#### [DATA SUPPLIED]

◆ ◆ ◆

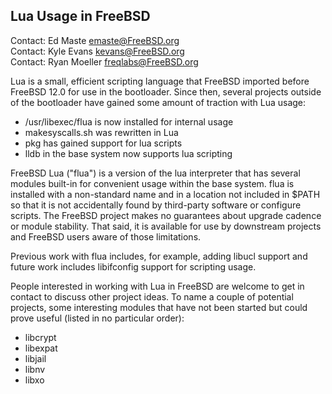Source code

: ## Lua Usage in FreeBSD ##

Contact: Ed Maste <emaste@FreeBSD.org>  
Contact: Kyle Evans <kevans@FreeBSD.org>  
Contact: Ryan Moeller <freqlabs@FreeBSD.org>

Lua is a small, efficient scripting language that FreeBSD imported before
FreeBSD 12.0 for use in the bootloader.  Since then, several projects
outside of the bootloader have gained some amount of traction with Lua usage:

 * /usr/libexec/flua is now installed for internal usage
 * makesyscalls.sh was rewritten in Lua
 * pkg has gained support for lua scripts
 * lldb in the base system now supports lua scripting

FreeBSD Lua ("flua") is a version of the lua interpreter that has several
modules built-in for convenient usage within the base system.  flua is
installed with a non-standard name and in a location not included in $PATH
so that it is not accidentally found by third-party software or configure
scripts.  The FreeBSD project makes no guarantees about upgrade cadence or
module stability.  That said, it is available for use by downstream projects
and FreeBSD users aware of those limitations.

Previous work with flua includes, for example, adding libucl support and
future work includes libifconfig support for scripting usage.

People interested in working with Lua in FreeBSD are welcome to get in
contact to discuss other project ideas.  To name a couple of potential
projects, some interesting modules that have not been started but could
prove useful (listed in no particular order):

- libcrypt
- libexpat
- libjail
- libnv
- libxo
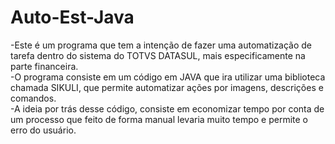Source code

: # Auto-Est-Java
-Este é um programa que tem a intenção de fazer uma automatização de tarefa dentro do sistema do TOTVS DATASUL, mais especificamente na parte financeira.<br>
-O programa consiste em um código em JAVA que ira utilizar uma biblioteca chamada SIKULI, que permite automatizar ações por imagens, descrições e comandos.<br>
-A ideia por trás desse código, consiste em economizar tempo por conta de um processo que feito de forma manual levaria muito tempo e permite o erro do usuário.<br>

◆ ◆ ◆

#### [TASK INSTRUCTIONS]
Give again the lines of the listing above that run from the one with "for internal usage" up to and including the one with "-O programa consiste". Keep them exact and omit the pictures.

#### [ANSWER SPACE]
 * /usr/libexec/flua is now installed for internal usage
 * makesyscalls.sh was rewritten in Lua
 * pkg has gained support for lua scripts
 * lldb in the base system now supports lua scripting

FreeBSD Lua ("flua") is a version of the lua interpreter that has several
modules built-in for convenient usage within the base system.  flua is
installed with a non-standard name and in a location not included in $PATH
so that it is not accidentally found by third-party software or configure
scripts.  The FreeBSD project makes no guarantees about upgrade cadence or
module stability.  That said, it is available for use by downstream projects
and FreeBSD users aware of those limitations.

Previous work with flua includes, for example, adding libucl support and
future work includes libifconfig support for scripting usage.

People interested in working with Lua in FreeBSD are welcome to get in
contact to discuss other project ideas.  To name a couple of potential
projects, some interesting modules that have not been started but could
prove useful (listed in no particular order):

- libcrypt
- libexpat
- libjail
- libnv
- libxo
Source code

: # Auto-Est-Java
-Este é um programa que tem a intenção de fazer uma automatização de tarefa dentro do sistema do TOTVS DATASUL, mais especificamente na parte financeira.<br>
-O programa consiste em um código em JAVA que ira utilizar uma biblioteca chamada SIKULI, que permite automatizar ações por imagens, descrições e comandos.<br>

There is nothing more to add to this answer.